> **To do**:
For the data below, say how many lines contain "Strategy". Only the number should be given.

> **Data to use**:
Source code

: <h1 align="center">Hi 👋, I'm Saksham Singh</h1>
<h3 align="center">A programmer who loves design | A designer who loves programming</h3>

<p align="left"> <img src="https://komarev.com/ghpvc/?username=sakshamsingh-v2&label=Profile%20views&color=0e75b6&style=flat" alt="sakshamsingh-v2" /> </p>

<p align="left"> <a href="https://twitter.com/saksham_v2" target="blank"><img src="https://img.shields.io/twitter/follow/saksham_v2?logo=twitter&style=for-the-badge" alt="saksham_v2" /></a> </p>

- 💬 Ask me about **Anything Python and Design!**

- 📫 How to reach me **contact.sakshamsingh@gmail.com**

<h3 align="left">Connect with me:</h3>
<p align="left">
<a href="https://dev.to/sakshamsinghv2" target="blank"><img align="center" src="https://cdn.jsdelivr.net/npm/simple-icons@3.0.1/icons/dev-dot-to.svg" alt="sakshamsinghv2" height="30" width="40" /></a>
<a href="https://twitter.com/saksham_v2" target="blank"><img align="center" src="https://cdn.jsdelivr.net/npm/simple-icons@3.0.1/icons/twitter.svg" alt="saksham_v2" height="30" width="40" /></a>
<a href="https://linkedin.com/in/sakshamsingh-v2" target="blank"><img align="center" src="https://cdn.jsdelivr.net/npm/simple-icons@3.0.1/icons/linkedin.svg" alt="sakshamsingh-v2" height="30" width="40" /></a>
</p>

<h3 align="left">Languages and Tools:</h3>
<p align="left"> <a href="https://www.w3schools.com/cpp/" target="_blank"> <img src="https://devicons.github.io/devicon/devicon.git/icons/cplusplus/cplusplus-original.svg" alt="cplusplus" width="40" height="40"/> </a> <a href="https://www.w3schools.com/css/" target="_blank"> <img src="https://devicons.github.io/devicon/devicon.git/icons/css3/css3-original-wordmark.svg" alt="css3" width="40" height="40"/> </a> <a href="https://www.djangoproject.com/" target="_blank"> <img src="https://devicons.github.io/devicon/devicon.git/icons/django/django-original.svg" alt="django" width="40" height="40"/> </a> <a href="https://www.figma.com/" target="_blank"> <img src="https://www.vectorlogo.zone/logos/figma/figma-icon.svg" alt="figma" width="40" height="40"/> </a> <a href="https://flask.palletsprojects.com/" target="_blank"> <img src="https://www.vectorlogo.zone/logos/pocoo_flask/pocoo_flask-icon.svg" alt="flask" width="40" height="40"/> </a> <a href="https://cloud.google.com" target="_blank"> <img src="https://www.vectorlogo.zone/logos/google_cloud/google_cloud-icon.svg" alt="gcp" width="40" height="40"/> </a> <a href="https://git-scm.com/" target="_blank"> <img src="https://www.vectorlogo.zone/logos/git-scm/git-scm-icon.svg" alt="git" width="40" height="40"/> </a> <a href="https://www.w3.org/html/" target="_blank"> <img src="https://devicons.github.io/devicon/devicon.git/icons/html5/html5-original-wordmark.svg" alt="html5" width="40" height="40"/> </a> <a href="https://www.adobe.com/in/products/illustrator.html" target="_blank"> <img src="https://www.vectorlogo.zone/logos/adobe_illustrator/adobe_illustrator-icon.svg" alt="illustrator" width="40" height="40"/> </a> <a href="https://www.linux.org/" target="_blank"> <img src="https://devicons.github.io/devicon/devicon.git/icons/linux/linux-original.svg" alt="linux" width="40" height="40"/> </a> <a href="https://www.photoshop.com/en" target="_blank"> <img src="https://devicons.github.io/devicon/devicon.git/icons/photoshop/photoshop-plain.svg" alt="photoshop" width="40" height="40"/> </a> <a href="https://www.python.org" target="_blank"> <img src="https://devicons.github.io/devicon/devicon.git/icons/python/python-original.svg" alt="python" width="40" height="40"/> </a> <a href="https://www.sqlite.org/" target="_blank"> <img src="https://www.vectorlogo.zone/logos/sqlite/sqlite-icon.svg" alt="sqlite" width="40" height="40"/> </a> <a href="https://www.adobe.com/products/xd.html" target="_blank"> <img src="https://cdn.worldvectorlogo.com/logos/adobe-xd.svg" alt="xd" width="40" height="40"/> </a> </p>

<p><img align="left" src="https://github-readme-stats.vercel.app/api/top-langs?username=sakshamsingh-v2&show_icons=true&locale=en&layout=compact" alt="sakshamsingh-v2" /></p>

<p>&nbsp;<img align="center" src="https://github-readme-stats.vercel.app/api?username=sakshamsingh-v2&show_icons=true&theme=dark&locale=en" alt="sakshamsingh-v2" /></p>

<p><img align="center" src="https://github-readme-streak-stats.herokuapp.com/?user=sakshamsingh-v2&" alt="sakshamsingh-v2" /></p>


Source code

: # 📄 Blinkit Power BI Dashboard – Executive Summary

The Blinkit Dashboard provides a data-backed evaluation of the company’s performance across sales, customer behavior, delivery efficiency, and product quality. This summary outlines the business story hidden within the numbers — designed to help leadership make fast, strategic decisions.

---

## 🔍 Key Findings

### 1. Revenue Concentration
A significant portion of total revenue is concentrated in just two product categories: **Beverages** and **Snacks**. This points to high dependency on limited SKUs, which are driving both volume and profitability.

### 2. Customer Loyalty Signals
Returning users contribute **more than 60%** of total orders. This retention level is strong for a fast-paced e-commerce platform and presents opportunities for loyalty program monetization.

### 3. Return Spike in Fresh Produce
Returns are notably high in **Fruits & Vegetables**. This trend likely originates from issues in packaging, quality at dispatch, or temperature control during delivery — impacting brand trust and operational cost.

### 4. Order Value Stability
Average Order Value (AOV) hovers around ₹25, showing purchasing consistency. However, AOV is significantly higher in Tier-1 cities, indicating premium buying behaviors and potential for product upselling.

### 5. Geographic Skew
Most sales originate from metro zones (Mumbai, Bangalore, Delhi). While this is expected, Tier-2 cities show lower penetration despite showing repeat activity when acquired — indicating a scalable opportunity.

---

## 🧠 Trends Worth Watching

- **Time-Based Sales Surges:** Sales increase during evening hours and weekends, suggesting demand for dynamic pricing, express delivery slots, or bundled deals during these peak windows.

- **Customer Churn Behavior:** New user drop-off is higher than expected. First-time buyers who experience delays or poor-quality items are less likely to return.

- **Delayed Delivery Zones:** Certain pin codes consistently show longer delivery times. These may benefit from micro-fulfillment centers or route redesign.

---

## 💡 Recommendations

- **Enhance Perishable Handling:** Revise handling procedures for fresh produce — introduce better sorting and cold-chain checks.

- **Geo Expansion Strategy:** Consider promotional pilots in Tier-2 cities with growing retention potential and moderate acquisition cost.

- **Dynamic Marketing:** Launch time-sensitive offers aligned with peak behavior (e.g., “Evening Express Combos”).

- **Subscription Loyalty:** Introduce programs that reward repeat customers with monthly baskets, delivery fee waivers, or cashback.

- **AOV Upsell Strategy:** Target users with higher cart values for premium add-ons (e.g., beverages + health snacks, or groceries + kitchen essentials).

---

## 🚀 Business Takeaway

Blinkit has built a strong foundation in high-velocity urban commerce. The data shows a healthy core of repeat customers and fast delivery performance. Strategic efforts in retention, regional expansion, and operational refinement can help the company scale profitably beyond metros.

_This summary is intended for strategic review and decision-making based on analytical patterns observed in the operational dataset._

> **Reply**:
2